In the first article of the series, I introduced the LINQ to Objects API, showing how the language integrated queries can be used for querying sequences with C#. In this second article, I will introduce LINQ to XML, formerly code-named XLinq.

The System.Xml.Linq Namespace

LINQ to XML allows querying XML data. A new namespace in .NET 3.5, System.Xml.Linq, contains classes for creating and querying XML trees, in the XPath style:

  • XName, used for namespace qualified identifies (Qname), used both as element and attribute name; XName objects are atomized, which means that if two XName objects have the same namespace and local name, they will actually share the same instance. This enables faster queries because, when filtering based on the name of elements or attributes, the comparison uses identity comparison, not value comparison.
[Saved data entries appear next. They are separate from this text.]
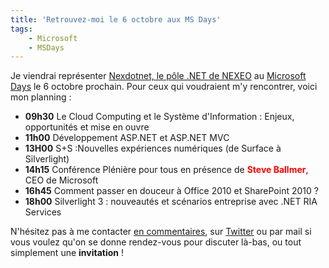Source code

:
 ```yaml
---
title: 'Retrouvez-moi le 6 octobre aux MS Days'
tags:
    - Microsoft
    - MSDays
---
```


Je viendrai représenter [Nexdotnet, le pôle .NET de NEXEO](http://nexdotnet.nexeo.fr/) au [Microsoft Days](http://www.microsoft.com/france/microsoft-days/) le 6 octobre prochain. Pour ceux qui voudraient m'y rencontrer, voici mon planning&nbsp;:

* **09h30** Le Cloud Computing et le Système d'Information&nbsp;: Enjeux, opportunités et mise en ouvre
* **11h00** Développement ASP.NET et ASP.NET MVC
* **13H00** S+S&nbsp;:Nouvelles expériences numériques (de Surface à Silverlight)
* **14h15** Conférence Plénière pour tous en présence de <span style="color: #ff0000">**Steve Ballmer**</span>, CEO de Microsoft
* **16h45** Comment passer en douceur à Office 2010 et SharePoint 2010&nbsp;?
* **18h00** Silverlight 3&nbsp;: nouveautés et scénarios entreprise avec .NET RIA Services

N'hésitez pas à me contacter [en commentaires](/2009/09/retrouvez-moi-le-6-octobre-aux-ms-days/), sur [Twitter](https://twitter.com/borisschapira) ou par mail si vous voulez qu'on se donne rendez-vous pour discuter là-bas, ou tout simplement une **invitation** !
Checking if two references actually refer to the same object is much faster than comparing two strings.
  • XNode represents the abstract concept of a node in the XML tree. Acts as a base class for XComment, XContainer, XDocumentType, XProcessingInstruction, and XText.
  • XContainer, derived from XNode, offers features such as enumerating children of a node, or finding next and previous sibling; is the base class for XDocument and XElement.
  • XDocument represents an XML document, that contains the root level XML constructs, such as: a document type declaration (XDocumentType), one root element (XElement), zero or more comments objects (XComment).
  • XElement is the fundamental type for constructing XML data; it has an XName, optionally one or more attributes, and can also have content. An element is actually a container (derived from XContainer), that contains other XML nodes (XNode), such as XComment, XProcessingInstruction or XText.
  • XAttribute represents an XML attribute; in other words, a key-value pair associated with an XML element. Attributes are not nodes in the XML tree, thus not derived from XNode.
  • XComment, used for comments to the root node or as children of an element.
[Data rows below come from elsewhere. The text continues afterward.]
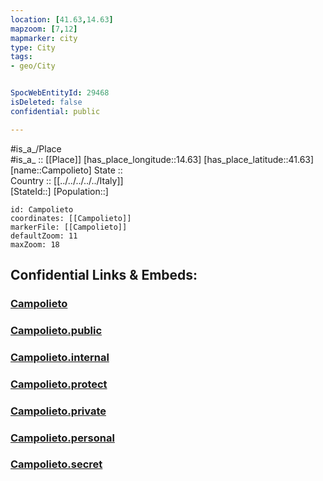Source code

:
 ```yaml
---
location: [41.63,14.63] 
mapzoom: [7,12] 
mapmarker: city 
type: City
tags:
- geo/City


SpocWebEntityId: 29468
isDeleted: false
confidential: public

---
```

#is_a_/Place  
#is_a_ :: [[Place]] 
[has_place_longitude::14.63] 
[has_place_latitude::41.63] 
[name::Campolieto] 
State ::  
Country :: [[../../../../../Italy]]  
[StateId::] 
[Population::] 



```leaflet
id: Campolieto
coordinates: [[Campolieto]] 
markerFile: [[Campolieto]] 
defaultZoom: 11 
maxZoom: 18
```


## Confidential Links & Embeds: 

### [Campolieto](/_Standards/Earth/Continent/Europe/Europe~South/Italy/regions~Italy/Molise/Campobasso.Province/City/Campolieto.md) 

### [Campolieto.public](/_public/Earth/Continent/Europe/Europe~South/Italy/regions~Italy/Molise/Campobasso.Province/City/Campolieto.public.md) 

### [Campolieto.internal](/_internal/Earth/Continent/Europe/Europe~South/Italy/regions~Italy/Molise/Campobasso.Province/City/Campolieto.internal.md) 

### [Campolieto.protect](/_protect/Earth/Continent/Europe/Europe~South/Italy/regions~Italy/Molise/Campobasso.Province/City/Campolieto.protect.md) 

### [Campolieto.private](/_private/Earth/Continent/Europe/Europe~South/Italy/regions~Italy/Molise/Campobasso.Province/City/Campolieto.private.md) 

### [Campolieto.personal](/_personal/Earth/Continent/Europe/Europe~South/Italy/regions~Italy/Molise/Campobasso.Province/City/Campolieto.personal.md) 

### [Campolieto.secret](/_secret/Earth/Continent/Europe/Europe~South/Italy/regions~Italy/Molise/Campobasso.Province/City/Campolieto.secret.md)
The following table shows how you can create different XML trees.

XElement root =
   new XElement("winner");
<winner />
XElement root =
   new XElement("winner",
      new XAttribute("year", 1999));
<winner year="1999" />
XElement root =
   new XElement("winner",
      new XAttribute("year", 1999),
      new XAttribute("country",
                     "England"));
<winner year="1999"
   country="England" />
XElement root =
   new XElement("winner",
      new XAttribute("year", 1999),
      new XAttribute("country",
                     "England"),
   "Manchester United");
<winner year="1999"
   country="England">
      Manchester United
</winner>
XElement root =
   new XElement("winner",
      new XAttribute("year", 1999),
      new XAttribute("country",
                     "England"),
      "Manchester United",
      new XComment("best final
                    ever"));
<winner year="1999"
   country="England">
      Manchester United
   <!-best final ever-->
</winner>
XElement root =
   new XElement("winners",
      new XElement("winner",
      new XElement("name",
         "Manchester United"),
      new XElement("country",
                   "England"),
      new XElement("year", 1999)));
<winners>
   <winner>
      <name>
         Manchester United
      </name>
      <country>
         England
      </country>
      <year>1999</year>
   </winner>
</winners>

Below is a hard-coded creation of an XML tree containing all the UEFA Champions League winners.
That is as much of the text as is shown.